I'm at the end of a long day of writing and editing.

And, uh, I have a question from a reader.

Here's the question.

Um, I got a piece of feedback on my writing recently that I don't disagree with, but I'm having trouble wrapping my head around.

I was writing a scene between 2 characters, and my feedback was these characters don't sound italics, believable.

I read through it again, and I thought to myself, yeah, they're right.

This doesn't sound believable at all.

And then I just sat there staring at the page at a scene I've been working on for hours, wondering how the voices I had constructed and my head sounded perfectly natural at the time, and yet when they translate onto the page, they don't sound believable.

So my question for you is less of a question and more of a prompt, believability.

Some further questions if it's helpful.

Do you care about it?

Do you work at it?

How do you imagine the voice of a character in your head?

How do you translate it onto the page?

Is it just through dialogue, or is there another part of your practice that you've developed and worked out over time to make characters sound believable?

How do you track a character's emotional journey, or their individual manner of speaking, and do either play into your process of making a character believable?

Just to reel it back to the beginning, I'm going to start with the idea of believability.

I've been thinking about it a lot.

And I think, after much consideration, that this is a bullshit note.

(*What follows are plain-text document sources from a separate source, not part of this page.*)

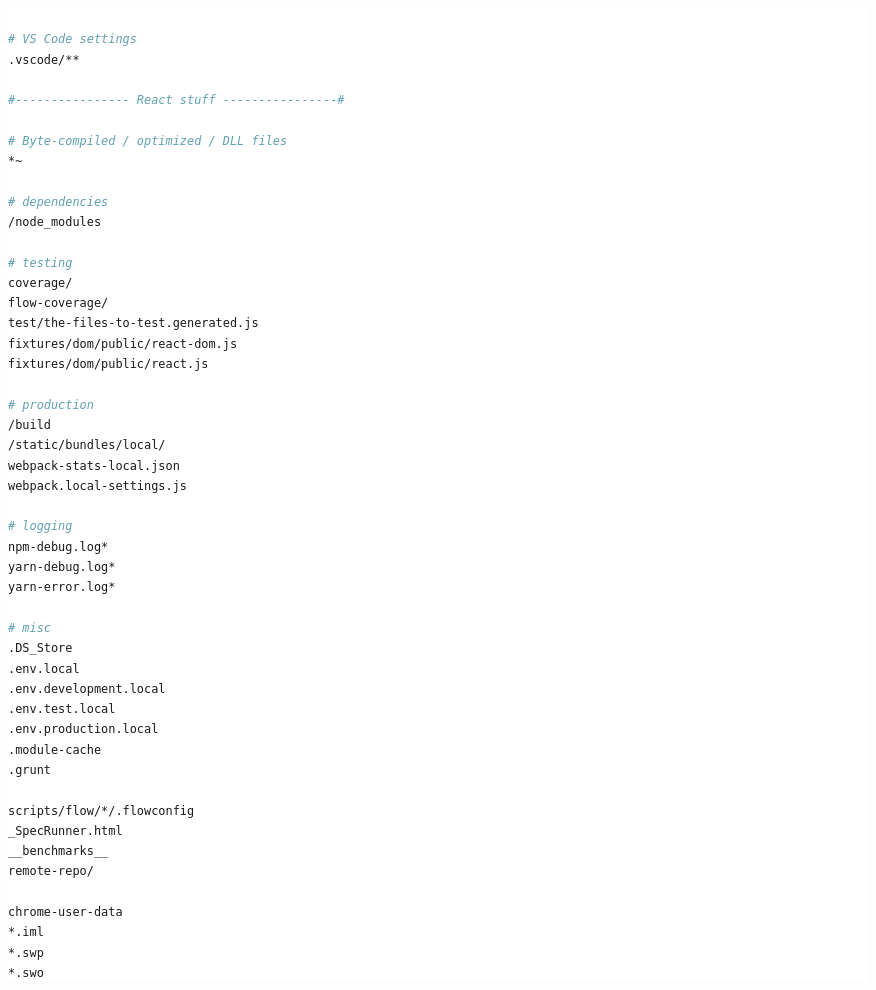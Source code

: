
 ```sh

# VS Code settings
.vscode/**

#---------------- React stuff ----------------#

# Byte-compiled / optimized / DLL files
*~

# dependencies
/node_modules

# testing
coverage/
flow-coverage/
test/the-files-to-test.generated.js
fixtures/dom/public/react-dom.js
fixtures/dom/public/react.js

# production
/build
/static/bundles/local/
webpack-stats-local.json
webpack.local-settings.js

# logging
npm-debug.log*
yarn-debug.log*
yarn-error.log*

# misc
.DS_Store
.env.local
.env.development.local
.env.test.local
.env.production.local
.module-cache
.grunt

scripts/flow/*/.flowconfig
_SpecRunner.html
__benchmarks__
remote-repo/

chrome-user-data
*.iml
*.swp
*.swo
```
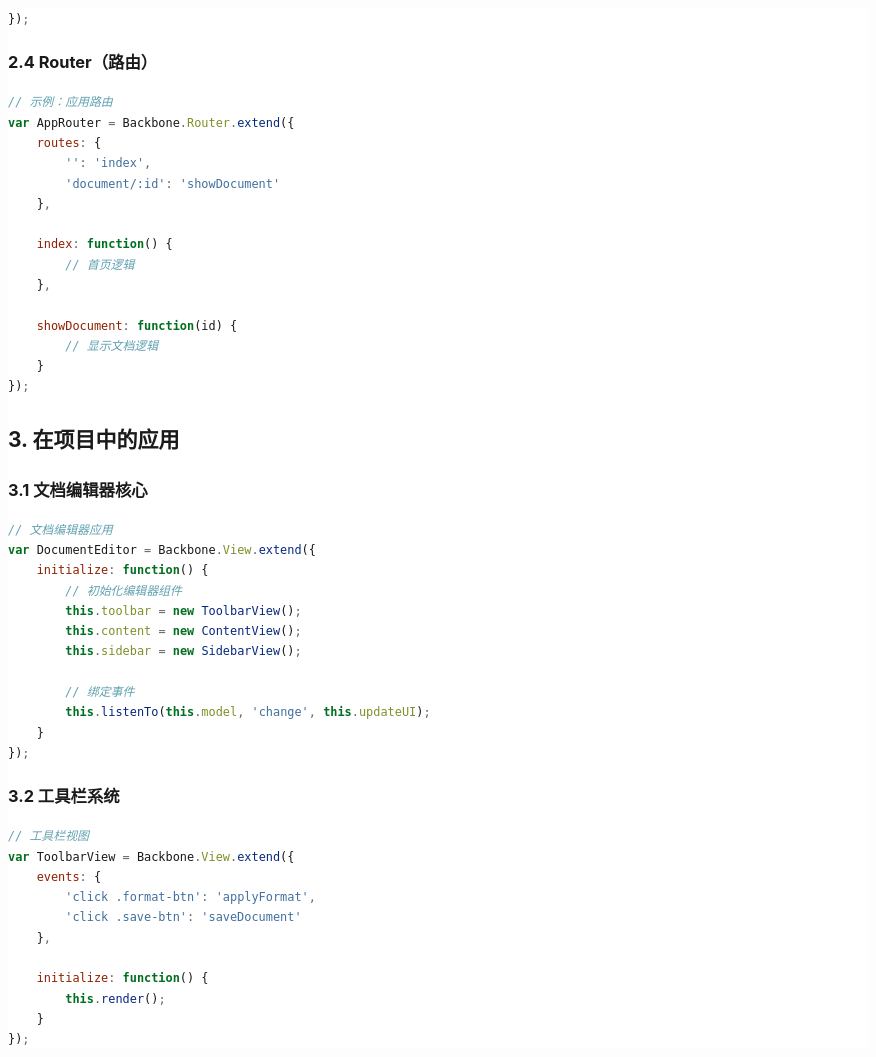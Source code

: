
 ```javascript
});
```

### 2.4 Router（路由）
```javascript
// 示例：应用路由
var AppRouter = Backbone.Router.extend({
    routes: {
        '': 'index',
        'document/:id': 'showDocument'
    },
    
    index: function() {
        // 首页逻辑
    },
    
    showDocument: function(id) {
        // 显示文档逻辑
    }
});
```

## 3. 在项目中的应用

### 3.1 文档编辑器核心
```javascript
// 文档编辑器应用
var DocumentEditor = Backbone.View.extend({
    initialize: function() {
        // 初始化编辑器组件
        this.toolbar = new ToolbarView();
        this.content = new ContentView();
        this.sidebar = new SidebarView();
        
        // 绑定事件
        this.listenTo(this.model, 'change', this.updateUI);
    }
});
```

### 3.2 工具栏系统
```javascript
// 工具栏视图
var ToolbarView = Backbone.View.extend({
    events: {
        'click .format-btn': 'applyFormat',
        'click .save-btn': 'saveDocument'
    },
    
    initialize: function() {
        this.render();
    }
});
```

There are notes that you will get from people that they give you these notes just to get you to go away, or just to have something to say.

See, the problem with getting notes from people is that sometimes they don't have anything to say, and they need to come up with something to say to you, and so what you end up with are bullshit notes, like, it doesn't sound believable.

Throughout your life, you can get all kinds of notes from all kinds of different people, and there's these sort of corporate notes that you can get, and those are the notes that are like, this person's job is to give you notes.

So even if they don't have anything to say, they need to come up with something so they give you these notes.

And you have to take these notes, even though they're pretty useless notes.

And then there's the kind of note that I was just talking about, right?

It's like you ask someone for their opinion.

They don't have anything very specific or useful to say, so they give you something that could not be more vague.

Which is believability.

I don't think I even know what that means in the context of this question.

I don't know what it means to read something and say, I don't believe it when you are reading something that is literally fake.

It is fiction.

Of course, you don't believe it.

It's not real.

Now, I guess what they're trying to get at is that they don't have a real experience when they're reading this dialogue. That they don't have some sort of something that they were expecting, and that's understandable, but here's the thing.

It's a scene.

It's not a complete work.

It's a scene from something that isn't complete yet.

So how do, in fact, they know it's believable when they don't know the context and they don't have the broader piece to look at.

You could take a scene out of like Hamlet, let's say.

And if you forget all about Hamlet.

The scene's not gonna be believable.

Because you don't know what the story is.

You don't know what the end is.

You don't know what the beginning is and you don't know what this particular scene has to do with anything else that's going on.

So the 1st thing that I want to talk about is the fact that People, I believe, should not share incomplete work.

And if you do, There's only a very, very small group of people that you should be sharing it with, people who you really, really trust, people who really understand what you're going for.

Okay?

And they know what you're going for because you have a long history with this person.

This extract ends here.